# Understanding LGD scoring models

This is my workbook associated with the reading of this LinkedIn [pulse](https://www.linkedin.com/pulse/understanding-lgd-risk-denis-burakov) by [Denis Burakov](https://linktr.ee/deburky).

- Data can be found [here](https://github.com/shawn-y-sun/Credit_Risk_Model_LoanDefaults/blob/main/loan_data_defaults.csv): <https://github.com/shawn-y-sun/Credit_Risk_Model_LoanDefaults>;
- Github repo for code reference: <https://github.com/deburky/lgd-scoring-models>.

## 1 Methodologies

Loss Given Default (LGD) risk management model is widely used in order to quantify 

## 2 Modeling

Required: `pandas`, `numpy`, `matplotlib`, `scikit-learn`, `scipy`, `lightgbm`

In [39]:
import numpy as np
import pandas as pd
import time
import matplotlib.pyplot as plt
import warnings
warnings.filterwarnings('ignore')

%config InlineBackend.figure_format = 'retina'

### 2.1 Dataset

Loading dataset

In [21]:
loan_data = pd.read_csv('loan_data_defaults.csv', index_col=0, low_memory=False)
loan_data = loan_data.drop(columns=['Unnamed: 0', 'Unnamed: 0.1'])
loan_data[['int_rate', 'recoveries', 'collection_recovery_fee', 'total_rec_prncp', 'total_rec_int', 'total_rec_late_fee', 'funded_amnt']].head(10)

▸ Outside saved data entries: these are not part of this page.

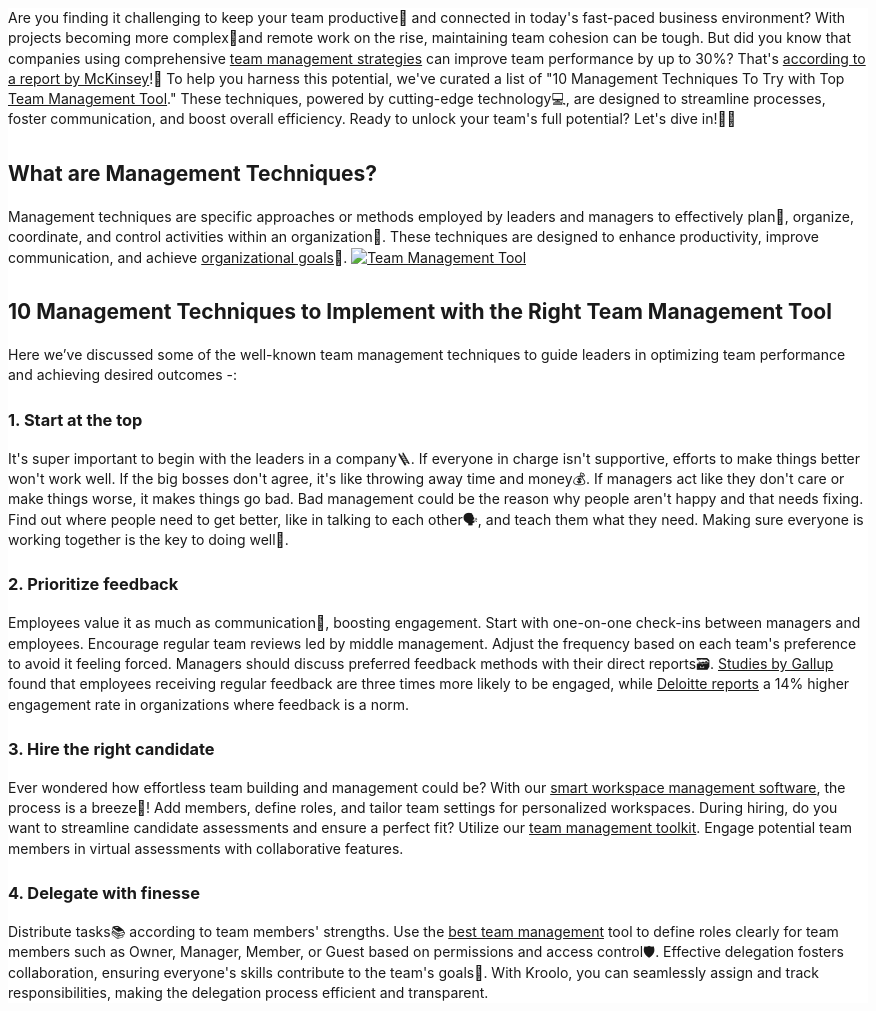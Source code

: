 
Are you finding it challenging to keep your team productive🤕 and connected in today's fast-paced business environment? 
With projects becoming more complex🤢and remote work on the rise, maintaining team cohesion can be tough. 
But did you know that companies using comprehensive [team management strategies](https://kroolo.com/blog/breaking-down-silos-8-strategies-for-seamless-cross-functional-collaboration) can improve team performance by up to 30%? That's [according to a report by McKinsey](https://www.mckinsey.com/~/media/mckinsey/business%20functions/people%20and%20organizational%20performance/our%20insights/the%20state%20of%20organizations%202023/the-state-of-organizations-2023.pdf)!🤩
To help you harness this potential, we've curated a list of "10 Management Techniques To Try with Top [Team Management Tool](https://kroolo.com/features/teams)." 
These techniques, powered by cutting-edge technology💻, are designed to streamline processes, foster communication, and boost overall efficiency. 
Ready to unlock your team's full potential? Let's dive in!🏊‍♀️
## **What are Management Techniques?**
Management techniques are specific approaches or methods employed by leaders and managers to effectively plan📃, organize, coordinate, and control activities within an organization🏨. 
These techniques are designed to enhance productivity, improve communication, and achieve [organizational goals](https://kroolo.com/blog/10-examples-of-professional-goals-for-work-in-2024)🎯.
[![Team Management Tool](https://d1x9j2lb4srxrw.cloudfront.net/media/uploads/2024/02/27/10.png)](https://app.kroolo.com/signup?utm_source=blog&utm_medium=CTA&utm_content=10-management-techniques-to-try-with-top-team-management-tool)
## **10 Management Techniques to Implement with the Right Team Management Tool**
Here we’ve discussed some of the well-known team management techniques to guide leaders in optimizing team performance and achieving desired outcomes -:
### **1. Start at the top**
It's super important to begin with the leaders in a company🪜. If everyone in charge isn't supportive, efforts to make things better won't work well.
If the big bosses don't agree, it's like throwing away time and money💰. If managers act like they don't care or make things worse, it makes things go bad. Bad management could be the reason why people aren't happy and that needs fixing.
Find out where people need to get better, like in talking to each other🗣️, and teach them what they need. Making sure everyone is working together is the key to doing well🥇.
### **2. Prioritize feedback**
Employees value it as much as communication📩, boosting engagement. Start with one-on-one check-ins between managers and employees. Encourage regular team reviews led by middle management. 
Adjust the frequency based on each team's preference to avoid it feeling forced. Managers should discuss preferred feedback methods with their direct reports🗃️.
[Studies by Gallup](https://www.gallup.com/workplace/357764/fast-feedback-fuels-performance.aspx) found that employees receiving regular feedback are three times more likely to be engaged, while [Deloitte reports](https://www2.deloitte.com/ie/en/pages/deloitte-private/articles/recognition-programmes.html) a 14% higher engagement rate in organizations where feedback is a norm. 
### **3. Hire the right candidate**
Ever wondered how effortless team building and management could be? 
With our [smart workspace management software](https://kroolo.com/blog/10-best-digital-workplace-management-software-for-modern-teams-2024), the process is a breeze🍹! Add members, define roles, and tailor team settings for personalized workspaces. 
During hiring, do you want to streamline candidate assessments and ensure a perfect fit? Utilize our [team management toolkit](https://kroolo.com/blog/9-online-tools-for-team-collaboration-to-try). Engage potential team members in virtual assessments with collaborative features. 
### **4. Delegate with finesse**
Distribute tasks📚 according to team members' strengths. Use the [best team management](https://kroolo.com/blog/reasons-to-choose-online-collaboration-tools) tool to define roles clearly for team members such as Owner, Manager, Member, or Guest based on permissions and access control🛡️.
Effective delegation fosters collaboration, ensuring everyone's skills contribute to the team's goals🥅. With Kroolo, you can seamlessly assign and track responsibilities, making the delegation process efficient and transparent.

Unnamed: 0,int_rate,recoveries,collection_recovery_fee,total_rec_prncp,total_rec_int,total_rec_late_fee,funded_amnt
1,15.27,117.08,1.11,456.46,435.17,0.0,2500
8,21.28,189.06,2.09,162.02,294.94,0.0,5600
9,12.69,269.29,2.52,673.48,533.42,0.0,5375
12,13.49,444.3,4.16,1256.14,570.26,0.0,9000
14,10.65,645.1,6.3145,5433.47,1393.42,0.0,10000
21,12.42,0.0,0.0,10694.96,3330.44,0.0,21000
24,11.71,269.31,2.57,1305.58,475.25,0.0,6000
26,14.27,0.0,0.0,0.0,0.0,0.0,15000
27,16.77,260.96,2.3,629.05,719.11,0.0,5000
46,8.9,107.0,1.07,4217.38,696.99,0.0,5000


Data dictionary (for variables that concerned in this topic)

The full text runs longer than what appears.